* [WHAT YOU NEED TO DO] In the records that follow, find the line with "t.Parent:MoveTo(t.Position+Vector3.new(0,5,0))"; from there, retype every line exactly through the line with "s.RiseVelocity=(-25)", which also belongs to the answer.

* [EXERCISE DATA]
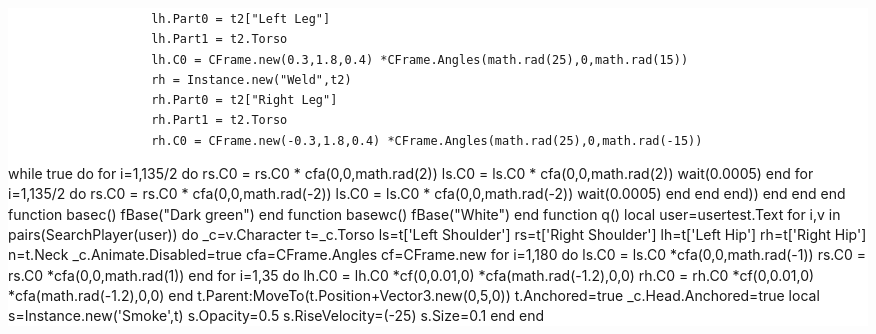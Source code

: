                         lh.Part0 = t2["Left Leg"]
                        lh.Part1 = t2.Torso
                        lh.C0 = CFrame.new(0.3,1.8,0.4) *CFrame.Angles(math.rad(25),0,math.rad(15))
                        rh = Instance.new("Weld",t2)
                        rh.Part0 = t2["Right Leg"]
                        rh.Part1 = t2.Torso
                        rh.C0 = CFrame.new(-0.3,1.8,0.4) *CFrame.Angles(math.rad(25),0,math.rad(-15))
while true do
        for i=1,135/2 do
                rs.C0 = rs.C0 * cfa(0,0,math.rad(2))
                ls.C0 = ls.C0 * cfa(0,0,math.rad(2))
                wait(0.0005)
        end
        for i=1,135/2 do
                rs.C0 = rs.C0 * cfa(0,0,math.rad(-2))
                ls.C0 = ls.C0 * cfa(0,0,math.rad(-2))
                wait(0.0005)
        end
end end))
                end
        end
end
function basec()
        fBase("Dark green")
end
function basewc()
        fBase("White")
end
function q()
        local user=usertest.Text
        for i,v in pairs(SearchPlayer(user)) do
                _c=v.Character
                t=_c.Torso
                ls=t['Left Shoulder']
                rs=t['Right Shoulder']
                lh=t['Left Hip']
                rh=t['Right Hip']
                n=t.Neck
                _c.Animate.Disabled=true
                cfa=CFrame.Angles
                cf=CFrame.new
                for i=1,180 do
                        ls.C0 = ls.C0 *cfa(0,0,math.rad(-1))
                        rs.C0 = rs.C0 *cfa(0,0,math.rad(1))
                end
                for i=1,35 do
                        lh.C0 = lh.C0 *cf(0,0.01,0) *cfa(math.rad(-1.2),0,0)
                        rh.C0 = rh.C0 *cf(0,0.01,0) *cfa(math.rad(-1.2),0,0)
                end
                t.Parent:MoveTo(t.Position+Vector3.new(0,5,0))
                t.Anchored=true
                _c.Head.Anchored=true
                local s=Instance.new('Smoke',t)
                s.Opacity=0.5
                s.RiseVelocity=(-25)
                s.Size=0.1
        end
end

* [FINAL ANSWER]
                t.Parent:MoveTo(t.Position+Vector3.new(0,5,0))
                t.Anchored=true
                _c.Head.Anchored=true
                local s=Instance.new('Smoke',t)
                s.Opacity=0.5
                s.RiseVelocity=(-25)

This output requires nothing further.